*Goal of the exercise*
Please give every record below again exactly, and keep the pictures out.

*Collection entries*
[Start of section]

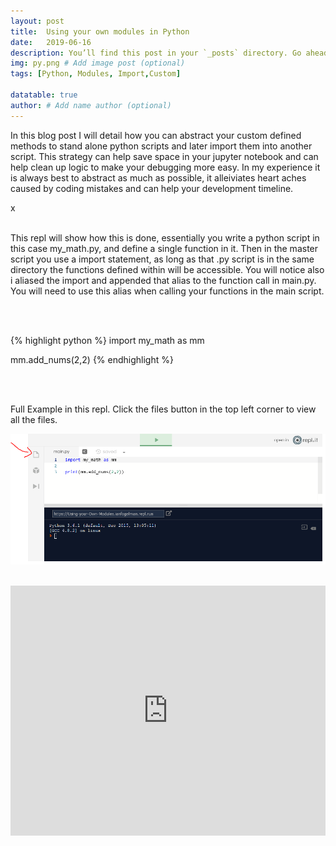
 ```yaml
---
layout: post
title:  Using your own modules in Python
date:   2019-06-16
description: You’ll find this post in your `_posts` directory. Go ahead and edit it and re-build the site to see your changes. # Add post description (optional)
img: py.png # Add image post (optional)
tags: [Python, Modules, Import,Custom]

datatable: true
author: # Add name author (optional)
---
```


In this blog post I will detail how you can abstract your custom defined methods to stand alone python scripts and later import them into another script.
This strategy can help save space in your jupyter notebook and can help clean up logic to make your debugging more easy.
In my experience it is always best to abstract as much as possible, it alleiviates heart aches caused by coding mistakes and can help your development timeline.

x
<br>
<br>

This repl will show how this is done, essentially you write a python script in this case my_math.py, and define a single function in it.
Then in the master script you use a import statement, as long as that .py script is in the same directory the functions defined within will be accessible.
You will notice also i aliased the import and appended that alias to the function call in main.py. You will need to use this alias when calling your functions in the main script.



<br>
<br>

{% highlight python %}
import my_math as mm

mm.add_nums(2,2)
{% endhighlight %}  

<br>
<br>

Full Example in this repl.
Click the files button in the top left corner to view all the files.

![Repl Explanation](/assets/img/repl1.PNG)
<br>
<br>


<iframe height="400px" width="100%" src="https://repl.it/@IanFogelman/FrillyWellwornDownload?lite=true" scrolling="no" frameborder="no" allowtransparency="true" allowfullscreen="true" sandbox="allow-forms allow-pointer-lock allow-popups allow-same-origin allow-scripts allow-modals"></iframe>
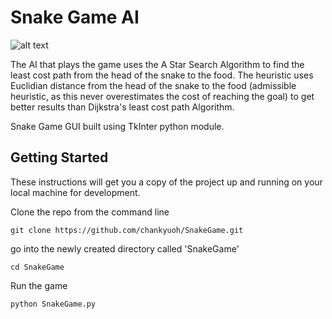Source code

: # Snake Game AI

![alt text](https://media.giphy.com/media/3oKIPDUvDdTO5yOBHi/giphy.gif "Snake AI In Action")

The AI that plays the game uses the A Star Search Algorithm to find the least cost path from the head of the snake to the food. The heuristic uses Euclidian distance from the head of the snake to the food (admissible heuristic, as this never overestimates the cost of reaching the goal) to get better results than Dijkstra's least cost path Algorithm.

Snake Game GUI built using TkInter python module. 



## Getting Started

These instructions will get you a copy of the project up and running on your local machine for development.


Clone the repo from the command line

```
git clone https://github.com/chankyuoh/SnakeGame.git
```

go into the newly created directory called 'SnakeGame'

```
cd SnakeGame
```

Run the game

```
python SnakeGame.py
```
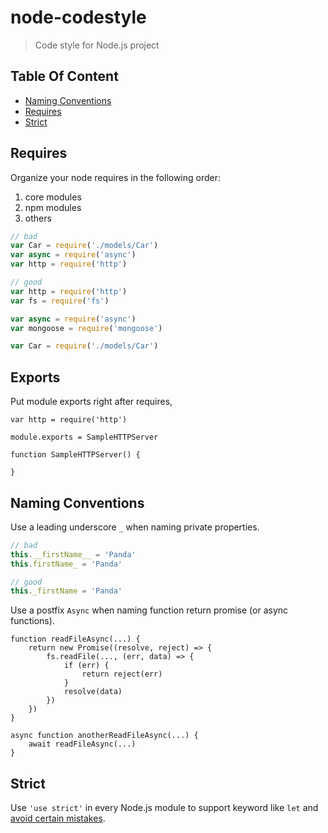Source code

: # node-codestyle

> Code style for Node.js project

## Table Of Content

* [Naming Conventions](#naming-conventions)
* [Requires](#requires)
* [Strict](#strict)

## Requires

Organize your node requires in the following order:

1. core modules
2. npm modules
3. others

```js
// bad
var Car = require('./models/Car')
var async = require('async')
var http = require('http')

// good
var http = require('http')
var fs = require('fs')

var async = require('async')
var mongoose = require('mongoose')

var Car = require('./models/Car')
```

## Exports

Put module exports right after requires,

```
var http = require('http')

module.exports = SampleHTTPServer

function SampleHTTPServer() {

}
```

## Naming Conventions

Use a leading underscore `_` when naming private properties.

```js
// bad
this.__firstName__ = 'Panda'
this.firstName_ = 'Panda'

// good
this._firstName = 'Panda'
```

Use a postfix `Async` when naming function return promise (or async functions).

```
function readFileAsync(...) {
    return new Promise((resolve, reject) => {
        fs.readFile(..., (err, data) => {
            if (err) {
                return reject(err)
            }
            resolve(data)
        })
    })
}

async function anotherReadFileAsync(...) {
    await readFileAsync(...)
}
```

## Strict

Use `'use strict'` in every Node.js module to support keyword like `let` and [avoid certain mistakes](https://developer.mozilla.org/en/docs/Web/JavaScript/Reference/Strict_mode#Changes_in_strict_mode).
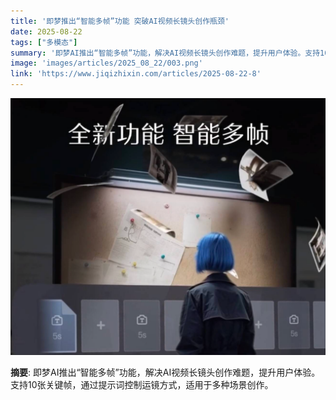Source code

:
```yaml
---
title: '即梦推出“智能多帧”功能 突破AI视频长镜头创作瓶颈'
date: 2025-08-22
tags: ["多模态"]
summary: '即梦AI推出“智能多帧”功能，解决AI视频长镜头创作难题，提升用户体验。支持10张关键帧，通过提示词控制运镜方式，适用于多种场景创作。'
image: 'images/articles/2025_08_22/003.png'
link: 'https://www.jiqizhixin.com/articles/2025-08-22-8'
---
```

![即梦推出“智能多帧”功能 突破AI视频长镜头创作瓶颈](images/articles/2025_08_22/003.png)

**摘要**: 即梦AI推出“智能多帧”功能，解决AI视频长镜头创作难题，提升用户体验。支持10张关键帧，通过提示词控制运镜方式，适用于多种场景创作。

[End of section]

*Your response*
 ```yaml
---
layout: post
title:  Using your own modules in Python
date:   2019-06-16
description: You’ll find this post in your `_posts` directory. Go ahead and edit it and re-build the site to see your changes. # Add post description (optional)
img: py.png # Add image post (optional)
tags: [Python, Modules, Import,Custom]

datatable: true
author: # Add name author (optional)
---
```


In this blog post I will detail how you can abstract your custom defined methods to stand alone python scripts and later import them into another script.
This strategy can help save space in your jupyter notebook and can help clean up logic to make your debugging more easy.
In my experience it is always best to abstract as much as possible, it alleiviates heart aches caused by coding mistakes and can help your development timeline.

x
<br>
<br>

This repl will show how this is done, essentially you write a python script in this case my_math.py, and define a single function in it.
Then in the master script you use a import statement, as long as that .py script is in the same directory the functions defined within will be accessible.
You will notice also i aliased the import and appended that alias to the function call in main.py. You will need to use this alias when calling your functions in the main script.



<br>
<br>

{% highlight python %}
import my_math as mm

mm.add_nums(2,2)
{% endhighlight %}  

<br>
<br>

Full Example in this repl.
Click the files button in the top left corner to view all the files.

![Repl Explanation](/assets/img/repl1.PNG)
<br>
<br>


<iframe height="400px" width="100%" src="https://repl.it/@IanFogelman/FrillyWellwornDownload?lite=true" scrolling="no" frameborder="no" allowtransparency="true" allowfullscreen="true" sandbox="allow-forms allow-pointer-lock allow-popups allow-same-origin allow-scripts allow-modals"></iframe>
Source code

: # Snake Game AI

![alt text](https://media.giphy.com/media/3oKIPDUvDdTO5yOBHi/giphy.gif "Snake AI In Action")

The AI that plays the game uses the A Star Search Algorithm to find the least cost path from the head of the snake to the food. The heuristic uses Euclidian distance from the head of the snake to the food (admissible heuristic, as this never overestimates the cost of reaching the goal) to get better results than Dijkstra's least cost path Algorithm.

Snake Game GUI built using TkInter python module. 



## Getting Started

These instructions will get you a copy of the project up and running on your local machine for development.


Clone the repo from the command line

```
git clone https://github.com/chankyuoh/SnakeGame.git
```

go into the newly created directory called 'SnakeGame'

```
cd SnakeGame
```

Run the game

```
python SnakeGame.py
```
Source code

: # node-codestyle

> Code style for Node.js project

## Table Of Content

* [Naming Conventions](#naming-conventions)
* [Requires](#requires)
* [Strict](#strict)

## Requires

Organize your node requires in the following order:

1. core modules
2. npm modules
3. others

```js
// bad
var Car = require('./models/Car')
var async = require('async')
var http = require('http')

// good
var http = require('http')
var fs = require('fs')

var async = require('async')
var mongoose = require('mongoose')

var Car = require('./models/Car')
```

## Exports

Put module exports right after requires,

```
var http = require('http')

module.exports = SampleHTTPServer

function SampleHTTPServer() {

}
```

## Naming Conventions

Use a leading underscore `_` when naming private properties.

```js
// bad
this.__firstName__ = 'Panda'
this.firstName_ = 'Panda'

// good
this._firstName = 'Panda'
```

Use a postfix `Async` when naming function return promise (or async functions).

```
function readFileAsync(...) {
    return new Promise((resolve, reject) => {
        fs.readFile(..., (err, data) => {
            if (err) {
                return reject(err)
            }
            resolve(data)
        })
    })
}

async function anotherReadFileAsync(...) {
    await readFileAsync(...)
}
```

## Strict

Use `'use strict'` in every Node.js module to support keyword like `let` and [avoid certain mistakes](https://developer.mozilla.org/en/docs/Web/JavaScript/Reference/Strict_mode#Changes_in_strict_mode).
Source code

:
```yaml
---
title: '即梦推出“智能多帧”功能 突破AI视频长镜头创作瓶颈'
date: 2025-08-22
tags: ["多模态"]
summary: '即梦AI推出“智能多帧”功能，解决AI视频长镜头创作难题，提升用户体验。支持10张关键帧，通过提示词控制运镜方式，适用于多种场景创作。'
image: 'images/articles/2025_08_22/003.png'
link: 'https://www.jiqizhixin.com/articles/2025-08-22-8'
---
```

![即梦推出“智能多帧”功能 突破AI视频长镜头创作瓶颈](images/articles/2025_08_22/003.png)

**摘要**: 即梦AI推出“智能多帧”功能，解决AI视频长镜头创作难题，提升用户体验。支持10张关键帧，通过提示词控制运镜方式，适用于多种场景创作。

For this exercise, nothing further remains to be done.